理論は完璧かもしれないけど、それ以前にエントロピージェネレーターは「永久機関」だ。
認められるはずがない。
先輩はこの理論を実証するために工房を開いて、エントロピージェネレーターの実機を作り始めた。
8年くらい前か、何の因果かアタイは先輩の工房で働くことになった。
アタイが先輩に認めてもらえたのは「面白そう」だから。
2年前、ようやく完成した試作機の動作試験。
試作機は突然、不安定になって派手に吹っ飛んだ。
アタイは助かったけど、先輩は駄目だった。
先輩の最後の言葉は「機械屋ちゃんなら」。
皮肉なことに、この時のログが不安定化の原因を教えてくれた。
アタイは先輩の遺志を継いだ。
ログを解析して不安定化の原因を抑えたら、まったく問題のない完璧なエントロピージェネレーターが簡単にできあがった。

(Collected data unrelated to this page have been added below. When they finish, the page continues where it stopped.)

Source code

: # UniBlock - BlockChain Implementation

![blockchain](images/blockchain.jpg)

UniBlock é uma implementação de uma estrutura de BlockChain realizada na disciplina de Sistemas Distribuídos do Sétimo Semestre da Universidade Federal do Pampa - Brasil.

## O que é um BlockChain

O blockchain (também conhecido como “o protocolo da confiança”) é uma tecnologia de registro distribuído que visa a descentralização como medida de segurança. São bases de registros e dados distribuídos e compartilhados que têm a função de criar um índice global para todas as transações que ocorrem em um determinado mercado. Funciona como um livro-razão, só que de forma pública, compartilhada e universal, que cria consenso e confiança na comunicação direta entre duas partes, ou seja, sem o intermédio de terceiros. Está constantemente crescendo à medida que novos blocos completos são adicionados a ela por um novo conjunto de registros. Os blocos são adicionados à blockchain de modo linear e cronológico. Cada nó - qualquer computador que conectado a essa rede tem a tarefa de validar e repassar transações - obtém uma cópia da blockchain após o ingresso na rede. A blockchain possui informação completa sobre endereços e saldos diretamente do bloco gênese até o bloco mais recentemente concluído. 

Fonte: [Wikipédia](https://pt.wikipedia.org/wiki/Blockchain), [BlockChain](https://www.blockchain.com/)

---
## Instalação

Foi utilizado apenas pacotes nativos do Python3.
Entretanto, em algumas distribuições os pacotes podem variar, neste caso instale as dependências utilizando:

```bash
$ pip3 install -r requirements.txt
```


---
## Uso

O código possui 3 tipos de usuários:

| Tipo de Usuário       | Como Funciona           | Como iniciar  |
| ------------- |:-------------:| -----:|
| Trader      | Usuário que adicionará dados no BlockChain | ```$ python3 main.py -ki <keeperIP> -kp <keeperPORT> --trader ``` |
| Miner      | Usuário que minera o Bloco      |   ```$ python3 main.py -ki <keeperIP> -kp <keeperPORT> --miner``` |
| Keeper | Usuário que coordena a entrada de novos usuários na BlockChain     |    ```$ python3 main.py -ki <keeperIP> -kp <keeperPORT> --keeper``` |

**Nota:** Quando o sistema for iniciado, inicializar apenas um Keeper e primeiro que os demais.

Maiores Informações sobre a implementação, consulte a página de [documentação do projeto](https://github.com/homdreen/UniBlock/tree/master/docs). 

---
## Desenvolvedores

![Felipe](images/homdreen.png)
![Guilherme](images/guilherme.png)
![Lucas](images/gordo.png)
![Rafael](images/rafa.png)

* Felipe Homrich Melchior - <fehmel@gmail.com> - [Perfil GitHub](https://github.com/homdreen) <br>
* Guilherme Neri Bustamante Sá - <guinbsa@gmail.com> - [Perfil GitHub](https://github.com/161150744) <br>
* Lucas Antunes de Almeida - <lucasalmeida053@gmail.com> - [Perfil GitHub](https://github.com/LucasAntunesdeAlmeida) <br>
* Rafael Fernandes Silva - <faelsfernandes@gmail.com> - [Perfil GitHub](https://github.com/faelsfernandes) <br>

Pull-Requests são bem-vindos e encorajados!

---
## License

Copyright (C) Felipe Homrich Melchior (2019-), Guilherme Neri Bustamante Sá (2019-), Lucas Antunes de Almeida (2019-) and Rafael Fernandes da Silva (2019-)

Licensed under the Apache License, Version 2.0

こんなことのために先輩は命を落としたのか。アタイにできたのは落ち込むことだけだった。
けど、いつまでも落ち込んではいられない。
エントロピージェネレーターの力を見せつけてやる。
だからアタイはこのレースに出ることにした。
スタートまであと2時間くらい。
レースコントロールルームの方で騒ぎが起こった。
何となく気になったから、アタイも行ってみた。
集まっていた野次馬のひとりに聞くと、レースコントロールシステムが故障したらしい。
レースコントロールシステムの中枢、タンスくらいの大きさの機械が壊れたとのことだ。
野次馬の間をすり抜けて、人の輪のいちばん前に出る。
レースコントロールルームのスタッフが機械の前にいた。けど、何もできないみたいだ。
機械の保守・整備のスタッフを呼びに行って、連れてくるのを待ってるらしい。
レースコントロールの機械か。どんなものか見てみたい。
「おっちゃん、ちょっと見せてくれ」
「何だ?」
スタッフのひとりに声をかけて機械の前に立つ。
正面のパネルを開けて機械の中を見た。
機械の中身はシンプルだった。アタイでも分かるくらい。
不具合が出てるところから結晶回路をたどる。
原因にたどり着いた。
「ああ、1番ゲートまるまる交換だな」
「何で分かる?」
スタッフのひとりに聞かれた。
「いや、見たまんまだろ」
そうとしか言えない。
ちょっとして、保守・整備のスタッフがあわててやってきた。
持ってきたセンサーやらメーターやらを機械のあっちこっちにつないで数値を確かめる。
そんな作業が30分くらい続いた。
確認した数値を見て保守・整備のスタッフが出した結論は「1番ゲート全て交換」だった。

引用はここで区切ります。